GOAL OF THE EXERCISE :: Transcribe the data below in full, exactly.

┌─ DATA FOR ANALYSIS

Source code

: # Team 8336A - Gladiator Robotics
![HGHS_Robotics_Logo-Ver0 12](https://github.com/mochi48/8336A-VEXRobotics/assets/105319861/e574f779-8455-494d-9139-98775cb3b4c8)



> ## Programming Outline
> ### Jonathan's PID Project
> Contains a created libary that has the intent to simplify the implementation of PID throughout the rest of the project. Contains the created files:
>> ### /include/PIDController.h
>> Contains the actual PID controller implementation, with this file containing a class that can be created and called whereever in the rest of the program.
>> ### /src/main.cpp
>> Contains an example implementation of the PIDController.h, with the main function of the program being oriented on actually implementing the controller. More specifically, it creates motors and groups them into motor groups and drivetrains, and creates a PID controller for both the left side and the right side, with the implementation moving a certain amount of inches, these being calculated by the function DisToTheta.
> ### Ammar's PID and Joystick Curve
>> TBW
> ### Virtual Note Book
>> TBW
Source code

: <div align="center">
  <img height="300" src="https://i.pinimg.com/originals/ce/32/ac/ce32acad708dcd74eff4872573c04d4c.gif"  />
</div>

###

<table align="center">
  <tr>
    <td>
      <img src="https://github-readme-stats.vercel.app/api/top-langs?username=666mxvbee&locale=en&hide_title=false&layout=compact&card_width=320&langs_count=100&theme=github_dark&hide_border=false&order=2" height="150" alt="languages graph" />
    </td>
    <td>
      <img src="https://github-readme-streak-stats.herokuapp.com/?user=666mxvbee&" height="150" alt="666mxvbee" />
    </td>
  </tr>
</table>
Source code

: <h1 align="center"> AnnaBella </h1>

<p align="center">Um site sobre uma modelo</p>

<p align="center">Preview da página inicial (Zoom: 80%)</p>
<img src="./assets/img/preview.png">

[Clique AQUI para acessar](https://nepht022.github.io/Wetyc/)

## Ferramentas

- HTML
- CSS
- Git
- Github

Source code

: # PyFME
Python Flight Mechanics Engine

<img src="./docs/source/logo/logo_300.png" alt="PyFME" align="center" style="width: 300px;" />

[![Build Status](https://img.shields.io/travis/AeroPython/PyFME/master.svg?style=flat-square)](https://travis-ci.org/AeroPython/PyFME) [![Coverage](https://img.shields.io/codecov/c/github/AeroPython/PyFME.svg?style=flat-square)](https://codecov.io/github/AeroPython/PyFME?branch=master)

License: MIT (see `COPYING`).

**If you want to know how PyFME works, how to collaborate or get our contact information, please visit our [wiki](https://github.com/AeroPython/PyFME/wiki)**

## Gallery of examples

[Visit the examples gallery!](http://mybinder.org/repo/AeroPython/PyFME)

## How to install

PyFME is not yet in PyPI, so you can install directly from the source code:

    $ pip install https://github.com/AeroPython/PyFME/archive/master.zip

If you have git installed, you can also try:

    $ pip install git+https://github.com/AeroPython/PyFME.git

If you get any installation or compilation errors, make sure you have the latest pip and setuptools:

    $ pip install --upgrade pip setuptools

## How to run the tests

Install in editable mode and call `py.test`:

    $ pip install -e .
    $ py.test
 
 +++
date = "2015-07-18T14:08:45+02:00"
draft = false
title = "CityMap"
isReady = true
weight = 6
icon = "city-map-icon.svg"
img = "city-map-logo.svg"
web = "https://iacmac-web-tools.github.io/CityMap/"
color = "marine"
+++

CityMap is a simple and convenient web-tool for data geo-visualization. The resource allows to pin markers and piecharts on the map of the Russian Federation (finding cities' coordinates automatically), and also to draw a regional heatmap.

└─

TASK ANSWER ::
Source code

: # Team 8336A - Gladiator Robotics
![HGHS_Robotics_Logo-Ver0 12](https://github.com/mochi48/8336A-VEXRobotics/assets/105319861/e574f779-8455-494d-9139-98775cb3b4c8)



> ## Programming Outline
> ### Jonathan's PID Project
> Contains a created libary that has the intent to simplify the implementation of PID throughout the rest of the project. Contains the created files:
>> ### /include/PIDController.h
>> Contains the actual PID controller implementation, with this file containing a class that can be created and called whereever in the rest of the program.
>> ### /src/main.cpp
>> Contains an example implementation of the PIDController.h, with the main function of the program being oriented on actually implementing the controller. More specifically, it creates motors and groups them into motor groups and drivetrains, and creates a PID controller for both the left side and the right side, with the implementation moving a certain amount of inches, these being calculated by the function DisToTheta.
> ### Ammar's PID and Joystick Curve
>> TBW
> ### Virtual Note Book
>> TBW
Source code

: <div align="center">
  <img height="300" src="https://i.pinimg.com/originals/ce/32/ac/ce32acad708dcd74eff4872573c04d4c.gif"  />
</div>

###

<table align="center">
  <tr>
    <td>
      <img src="https://github-readme-stats.vercel.app/api/top-langs?username=666mxvbee&locale=en&hide_title=false&layout=compact&card_width=320&langs_count=100&theme=github_dark&hide_border=false&order=2" height="150" alt="languages graph" />
    </td>
    <td>
      <img src="https://github-readme-streak-stats.herokuapp.com/?user=666mxvbee&" height="150" alt="666mxvbee" />
    </td>
  </tr>
</table>
Source code

: <h1 align="center"> AnnaBella </h1>

<p align="center">Um site sobre uma modelo</p>

<p align="center">Preview da página inicial (Zoom: 80%)</p>
<img src="./assets/img/preview.png">

[Clique AQUI para acessar](https://nepht022.github.io/Wetyc/)

## Ferramentas

- HTML
- CSS
- Git
- Github

Source code

: # PyFME
Python Flight Mechanics Engine

<img src="./docs/source/logo/logo_300.png" alt="PyFME" align="center" style="width: 300px;" />

[![Build Status](https://img.shields.io/travis/AeroPython/PyFME/master.svg?style=flat-square)](https://travis-ci.org/AeroPython/PyFME) [![Coverage](https://img.shields.io/codecov/c/github/AeroPython/PyFME.svg?style=flat-square)](https://codecov.io/github/AeroPython/PyFME?branch=master)

License: MIT (see `COPYING`).

**If you want to know how PyFME works, how to collaborate or get our contact information, please visit our [wiki](https://github.com/AeroPython/PyFME/wiki)**

## Gallery of examples

[Visit the examples gallery!](http://mybinder.org/repo/AeroPython/PyFME)

## How to install

PyFME is not yet in PyPI, so you can install directly from the source code:

    $ pip install https://github.com/AeroPython/PyFME/archive/master.zip

If you have git installed, you can also try:

    $ pip install git+https://github.com/AeroPython/PyFME.git

If you get any installation or compilation errors, make sure you have the latest pip and setuptools:

    $ pip install --upgrade pip setuptools

## How to run the tests

Install in editable mode and call `py.test`:

    $ pip install -e .
    $ py.test
 
 +++
date = "2015-07-18T14:08:45+02:00"
draft = false
title = "CityMap"
isReady = true
weight = 6
icon = "city-map-icon.svg"
img = "city-map-logo.svg"
web = "https://iacmac-web-tools.github.io/CityMap/"
color = "marine"
+++

CityMap is a simple and convenient web-tool for data geo-visualization. The resource allows to pin markers and piecharts on the map of the Russian Federation (finding cities' coordinates automatically), and also to draw a regional heatmap.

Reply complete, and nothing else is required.